> For the complete documentation index, see [llms.txt](https://docs.interactive.ai/llms.txt). Markdown versions of documentation pages are available by appending `.md` to page URLs; this page is available as [Markdown](https://docs.interactive.ai/sdk/experiments.md).

# Experiments

## Overview

Run experiments and batched evaluations over datasets.

`run_experiment` iterates over every item in a dataset, calls your task function, optionally runs evaluators, and records results as a dataset run. `run_batched_evaluation` re-evaluates existing traces in a dataset run.

***

## `run_experiment` [(source)](https://github.com/interactive-ai/interactiveai-python-sdk/blob/main/interactiveai/_client/client.py#L2373)

Run an experiment on a dataset with automatic tracing and evaluation.

This method executes a task function on each item in the provided dataset, automatically traces all executions with InteractiveAI for observability, runs item-level and run-level evaluators on the outputs, and returns comprehensive results with evaluation metrics.

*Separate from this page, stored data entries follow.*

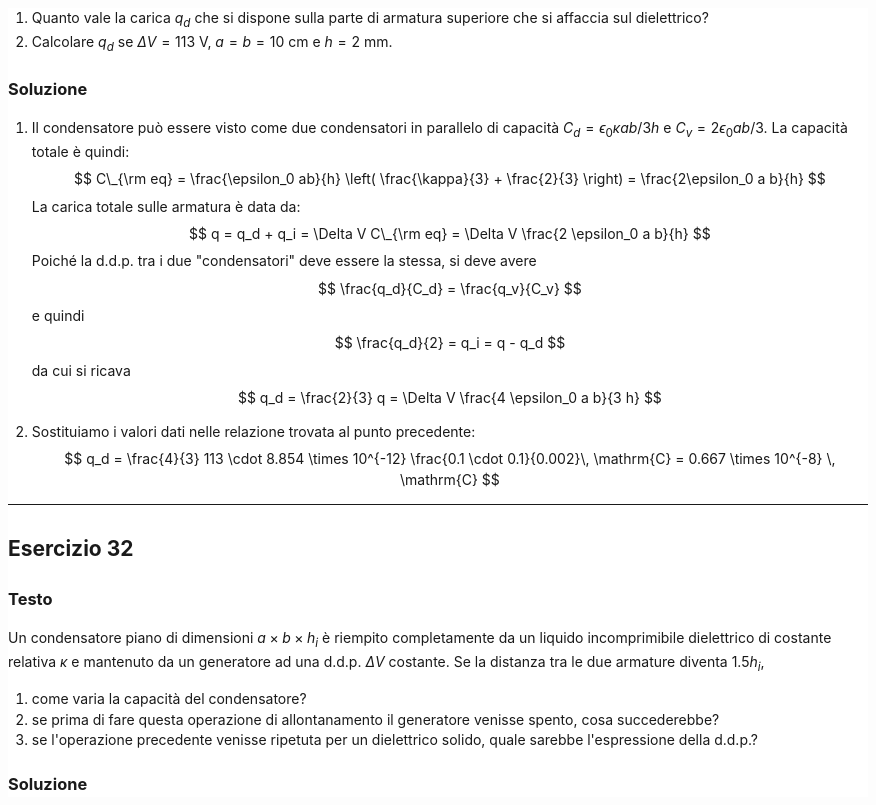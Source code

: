 1. Quanto vale la carica $q_d$ che si dispone sulla parte di armatura superiore che si affaccia sul dielettrico?
2. Calcolare $q_d$ se $\Delta V = 113$ V, $a = b = 10$ cm e $h = 2$ mm.

### Soluzione

1. Il condensatore può essere visto come due condensatori in parallelo di capacità $C_d = \epsilon_0 \kappa ab / 3h$ e $C_v = 2 \epsilon_0 ab / 3$. La capacità totale è quindi:
$$
C\_{\rm eq} = \frac{\epsilon_0 ab}{h} \left( \frac{\kappa}{3} + \frac{2}{3} \right) = \frac{2\epsilon_0 a b}{h}
$$
La carica totale sulle armatura è data da:
$$
q = q_d + q_i = \Delta V C\_{\rm eq} = \Delta V \frac{2 \epsilon_0 a b}{h}
$$
Poiché la d.d.p. tra i due "condensatori" deve essere la stessa, si deve avere
$$
\frac{q_d}{C_d} = \frac{q_v}{C_v}
$$
e quindi
$$
\frac{q_d}{2} = q_i = q - q_d
$$
da cui si ricava
$$
q_d = \frac{2}{3} q = \Delta V \frac{4 \epsilon_0 a b}{3 h}
$$

2. Sostituiamo i valori dati nelle relazione trovata al punto precedente:
$$
q_d = \frac{4}{3} 113 \cdot 8.854 \times 10^{-12} \frac{0.1 \cdot 0.1}{0.002}\, \mathrm{C} = 0.667 \times 10^{-8} \, \mathrm{C}
$$

---

## Esercizio 32

### Testo

Un condensatore piano di dimensioni $a \times b \times h_i$ è riempito completamente da un liquido incomprimibile dielettrico di costante relativa $\kappa$ e mantenuto da un generatore ad una d.d.p. $\Delta V$ costante. Se la distanza tra le due armature diventa $1.5 h_i$,

1. come varia la capacità del condensatore?
2. se prima di fare questa operazione di allontanamento il generatore venisse spento, cosa succederebbe?
3. se l'operazione precedente venisse ripetuta per un dielettrico solido, quale sarebbe l'espressione della d.d.p.?

### Soluzione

The experiment system provides:

* Automatic tracing of all task executions
* Concurrent processing with configurable limits
* Comprehensive error handling that isolates failures
* Integration with InteractiveAI datasets for experiment tracking
* Flexible evaluation framework supporting both sync and async evaluators

```python
run_experiment(
    *,
    name: str,
    run_name: str | None = None,
    description: str | None = None,
    data: Union[List[LocalExperimentItem], List[ForwardRef('DatasetItemClient')]],
    task: TaskFunction,
    evaluators: List[EvaluatorFunction] = [],
    composite_evaluator: CompositeEvaluatorFunction | None = None,
    run_evaluators: List[RunEvaluatorFunction] = [],
    max_concurrency: int = 50,
    metadata: Dict[str, str] | None = None,
) -> ExperimentResult
```

**Parameters**

* `name` — Human-readable name for the experiment. Used for identification in the InteractiveAI UI.
* `run_name` — Optional exact name for the experiment run. If provided, this will be used as the exact dataset run name if the `data` contains InteractiveAI dataset items. If not provided, this will default to the experiment name appended with an ISO timestamp.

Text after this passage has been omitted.